▶ _Required action_
Below are some entries. Repeat exactly the lines from the one with "- default 8080" through the one with "To use the token, send", and only those.

>>>>>

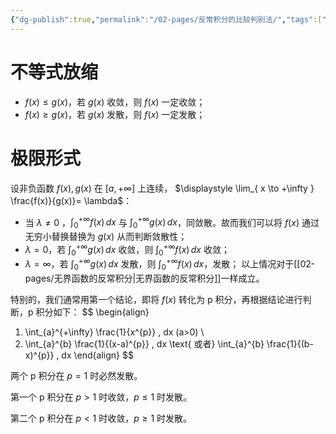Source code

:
 ```yaml
---
{"dg-publish":true,"permalink":"/02-pages/反常积分的比较判别法/","tags":["personal/blog","math/高等数学/反常积分"]}
---
```


# 不等式放缩
- $\displaystyle f(x)\leq g(x)$，若 $\displaystyle g(x)$ 收敛，则 $\displaystyle f(x)$ 一定收敛；
- $\displaystyle f(x) \geq g(x)$，若 $\displaystyle g(x)$ 发散，则 $\displaystyle f(x)$ 一定发散；
# 极限形式
设非负函数 $\displaystyle f(x),g(x)$ 在 $\displaystyle [a,+\infty]$ 上连续， $\displaystyle \lim_{ x \to +\infty } \frac{f(x)}{g(x)}= \lambda$：
 - 当 $\displaystyle \lambda \neq 0$ ，$\displaystyle \int_{0}^{+\infty} f(x) \, dx$ 与 $\displaystyle \int_{0}^{+\infty} g(x) \, dx$，同敛散。故而我们可以将 $\displaystyle f(x)$ 通过无穷小替换替换为 $\displaystyle g(x)$ 从而判断敛散性；
 - $\displaystyle \lambda = 0$，若 $\displaystyle \int_{0}^{+\infty} g(x) \, dx$ 收敛，则 $\displaystyle \int_{0}^{+\infty} f(x) \, dx$ 收敛；
 - $\displaystyle \lambda = \infty$，若 $\displaystyle \int_{0}^{+\infty} g(x) \, dx$ 发散，则 $\displaystyle \int_{0}^{+\infty} f(x) \, dx$，发散；
以上情况对于[[02-pages/无界函数的反常积分\|无界函数的反常积分]]一样成立。

特别的，我们通常用第一个结论，即将 $\displaystyle f(x)$ 转化为 p 积分，再根据结论进行判断，p 积分如下：
$$
\begin{align}
1. \int_{a}^{+\infty} \frac{1}{x^{p}} \, dx (a>0) \\
2. \int_{a}^{b} \frac{1}{(x-a)^{p}} \, dx \text{    或者} \int_{a}^{b} \frac{1}{(b-x)^{p}} \, dx 
\end{align}
$$

两个 p 积分在 $\displaystyle p=1$ 时必然发散。

第一个 p 积分在 $\displaystyle p>1$ 时收敛，$\displaystyle p\leq 1$ 时发散。

第二个 p 积分在 $\displaystyle p<1$ 时收敛，$\displaystyle p\geq 1$ 时发散。

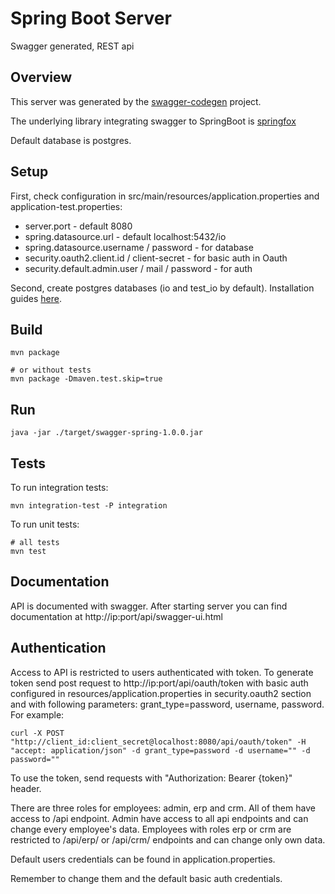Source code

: # Spring Boot Server

Swagger generated, REST api

## Overview

This server was generated by the [swagger-codegen](https://github.com/swagger-api/swagger-codegen) project.  

The underlying library integrating swagger to SpringBoot is [springfox](https://github.com/springfox/springfox)  

Default database is postgres.


## Setup

First, check configuration in src/main/resources/application.properties and application-test.properties:

* server.port - default 8080
* spring.datasource.url - default localhost:5432/io
* spring.datasource.username / password - for database
* security.oauth2.client.id / client-secret - for basic auth in Oauth
* security.default.admin.user / mail / password - for auth

Second, create postgres databases (io and test_io by default). Installation guides [here](https://wiki.postgresql.org/wiki/Detailed_installation_guides).

## Build

```
mvn package

# or without tests
mvn package -Dmaven.test.skip=true
```

## Run

```
java -jar ./target/swagger-spring-1.0.0.jar
```

## Tests

To run integration tests:

```
mvn integration-test -P integration
```

To run unit tests:

```
# all tests
mvn test
```

## Documentation

API is documented with swagger. After starting server you can find documentation at http://ip:port/api/swagger-ui.html


## Authentication

Access to API is restricted to users authenticated with token. To generate token send post request to http://ip:port/api/oauth/token with basic auth configured in resources/application.properties in security.oauth2 section and with following parameters: grant_type=password, username, password. For example:

```
curl -X POST "http://client_id:client_secret@localhost:8080/api/oauth/token" -H "accept: application/json" -d grant_type=password -d username="" -d password=""
```

To use the token, send requests with "Authorization: Bearer {token}" header.

There are three roles for employees: admin, erp and crm. All of them have access to /api endpoint. Admin have access to all api endpoints and can change every employee's data. Employees with roles erp or crm are restricted to /api/erp/ or /api/crm/ endpoints and can change only own data.

Default users credentials can be found in application.properties.

Remember to change them and the default basic auth credentials.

<<<<<

▶ _Exercise response_
* server.port - default 8080
* spring.datasource.url - default localhost:5432/io
* spring.datasource.username / password - for database
* security.oauth2.client.id / client-secret - for basic auth in Oauth
* security.default.admin.user / mail / password - for auth

Second, create postgres databases (io and test_io by default). Installation guides [here](https://wiki.postgresql.org/wiki/Detailed_installation_guides).

## Build

```
mvn package

# or without tests
mvn package -Dmaven.test.skip=true
```

## Run

```
java -jar ./target/swagger-spring-1.0.0.jar
```

## Tests

To run integration tests:

```
mvn integration-test -P integration
```

To run unit tests:

```
# all tests
mvn test
```

## Documentation

API is documented with swagger. After starting server you can find documentation at http://ip:port/api/swagger-ui.html


## Authentication

Access to API is restricted to users authenticated with token. To generate token send post request to http://ip:port/api/oauth/token with basic auth configured in resources/application.properties in security.oauth2 section and with following parameters: grant_type=password, username, password. For example:

```
curl -X POST "http://client_id:client_secret@localhost:8080/api/oauth/token" -H "accept: application/json" -d grant_type=password -d username="" -d password=""
```

To use the token, send requests with "Authorization: Bearer {token}" header.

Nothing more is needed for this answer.